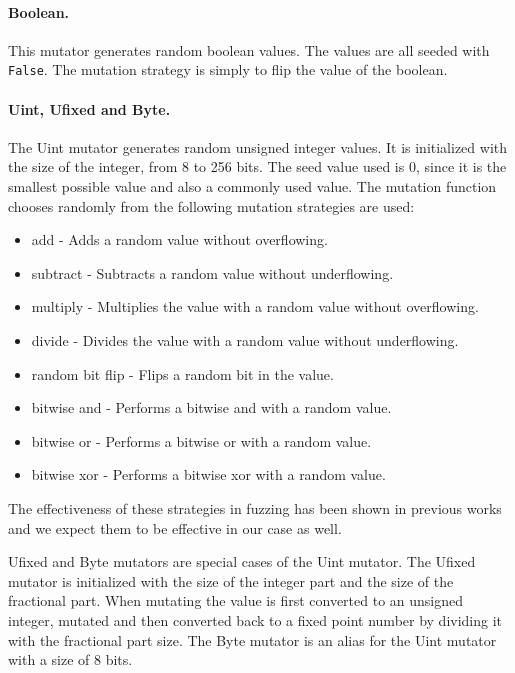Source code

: \paragraph{Boolean.} This mutator generates random boolean values. The values are all seeded with \texttt{False}.
The mutation strategy is simply to flip the value of the boolean.

\paragraph{Uint, Ufixed and Byte.}
The Uint mutator generates random unsigned integer values. It is initialized with the size of the integer, from 8 to 256 bits. The seed value used is 0, since it is the smallest possible value and also a commonly used value. The mutation function chooses randomly from the following mutation strategies are used:
\begin{itemize}
    \item add - Adds a random value without overflowing.
    \item subtract - Subtracts a random value without underflowing.
    \item multiply - Multiplies the value with a random value without overflowing.
    \item divide - Divides the value with a random value without underflowing.
    \item random bit flip - Flips a random bit in the value.
    \item bitwise and - Performs a bitwise and with a random value.
    \item bitwise or - Performs a bitwise or with a random value.
    \item bitwise xor - Performs a bitwise xor with a random value.
\end{itemize}
The effectiveness of these strategies in fuzzing has been shown in previous works and we expect them to be effective in our case as well.

Ufixed and Byte mutators are special cases of the Uint mutator. The Ufixed mutator is initialized with the size of the integer part and the size of the fractional part. When mutating the value is first converted to an unsigned integer, mutated and then converted back to a fixed point number by dividing it with the fractional part size. The Byte mutator is an alias for the Uint mutator with a size of 8 bits.

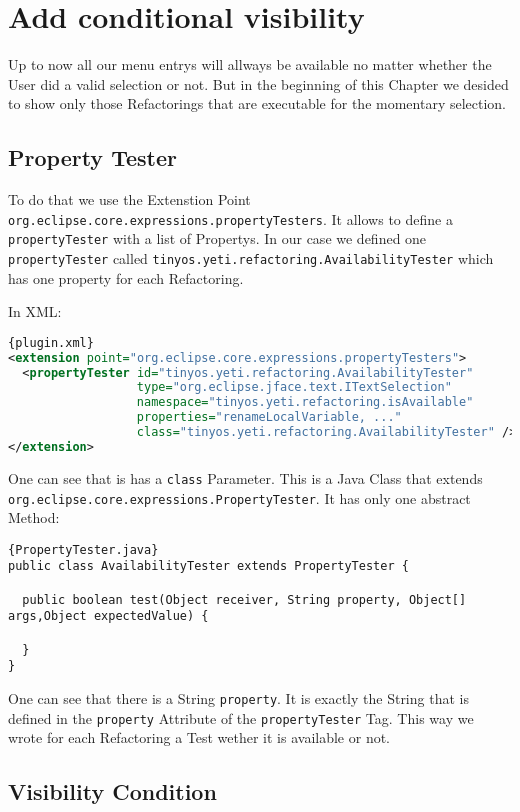 \documentclass[a4paper,10pt]{report}
\begin{document}
\section{Add conditional visibility}
Up to now all our menu entrys will allways be available no matter whether the User did a valid selection or not. But in the beginning of this Chapter we desided to show only 
those Refactorings that are executable for the momentary selection.
\subsection{Property Tester}
To do that we use the Extenstion Point \verb!org.eclipse.core.expressions.propertyTesters!. It allows to define a \verb!propertyTester! with a list of Propertys. In our
case we defined one \verb!propertyTester! called \verb!tinyos.yeti.refactoring.AvailabilityTester! which has one property for each Refactoring.

In XML:
\begin{lstlisting}[language=XML,caption=Property Tester ({\it plugin.xml})]{plugin.xml}
<extension point="org.eclipse.core.expressions.propertyTesters">
  <propertyTester id="tinyos.yeti.refactoring.AvailabilityTester"
                  type="org.eclipse.jface.text.ITextSelection"
                  namespace="tinyos.yeti.refactoring.isAvailable"
                  properties="renameLocalVariable, ..."
                  class="tinyos.yeti.refactoring.AvailabilityTester" />
</extension>
\end{lstlisting}

One can see that is has a \verb!class! Parameter. This is a Java Class that extends \verb!org.eclipse.core.expressions.PropertyTester!. It has only one abstract Method:
\begin{lstlisting}[caption=extends PropertyTester]{PropertyTester.java}
public class AvailabilityTester extends PropertyTester {

  public boolean test(Object receiver, String property, Object[] args,Object expectedValue) {
    
  }
}
\end{lstlisting}
One can see that there is a String \verb!property!. It is exactly the String that is defined in the \verb!property! Attribute of the \verb!propertyTester! Tag.
This way we wrote for each Refactoring a Test wether it is available or not.

\subsection{Visibility Condition}
\end{document}
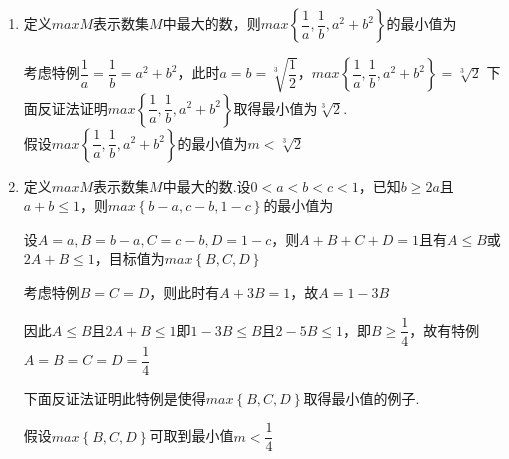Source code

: \begin{enumerate}
    \item 定义$max M$表示数集$M$中最大的数，则$max\left\{\dfrac{1}{a}, \dfrac{1}{b}, a^2+b^2\right\}$的最小值为
    \begin{jieda}
        考虑特例$\dfrac{1}{a} = \dfrac{1}{b} = a^2+b^2$，此时$a = b = \sqrt[3]{\dfrac{1}{2}}$，$max\left\{\dfrac{1}{a}, \dfrac{1}{b}, a^2+b^2\right\} = \sqrt[3]{2}$ 下面反证法证明$max\left\{\dfrac{1}{a}, \dfrac{1}{b}, a^2+b^2\right\}$取得最小值为$\sqrt[3]{2}$. \\
        假设$max\left\{\dfrac{1}{a}, \dfrac{1}{b}, a^2+b^2\right\}$的最小值为$m < \sqrt[3]{2}$
    \end{jieda}
    \item 定义$max M$表示数集$M$中最大的数.设$0<a<b<c<1$，已知$b\geq 2a$且$a+b\leq 1$，则$max\left\{b-a, c-b, 1-c\right\}$的最小值为
    \begin{jieda}
        设$A = a, B = b-a, C = c - b, D = 1 - c$，则$A+B+C+D = 1$且有$A \leq B$或$2A+B \leq 1$，目标值为$max\left\{B, C, D\right\}$

        考虑特例$B = C = D$，则此时有$A+3B = 1$，故$A = 1-3B$
        
        因此$A \leq B$且$2A+B \leq 1$即$1-3B \leq B$且$2-5B \leq 1$，即$B \geq \dfrac{1}{4}$，故有特例$A = B = C = D = \dfrac{1}{4}$
        
        下面反证法证明此特例是使得$max\left\{B, C, D\right\}$取得最小值的例子.

        假设$max\left\{B, C, D\right\}$可取到最小值$m < \dfrac{1}{4}$
\end{jieda}
\end{enumerate}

▬▬▬

PROBLEM TO SOLVE >> Pull every line that holds the string "的最小值为" out of the records.

PROBLEM SOLUTION >>
    \item 定义$max M$表示数集$M$中最大的数，则$max\left\{\dfrac{1}{a}, \dfrac{1}{b}, a^2+b^2\right\}$的最小值为
        假设$max\left\{\dfrac{1}{a}, \dfrac{1}{b}, a^2+b^2\right\}$的最小值为$m < \sqrt[3]{2}$
    \item 定义$max M$表示数集$M$中最大的数.设$0<a<b<c<1$，已知$b\geq 2a$且$a+b\leq 1$，则$max\left\{b-a, c-b, 1-c\right\}$的最小值为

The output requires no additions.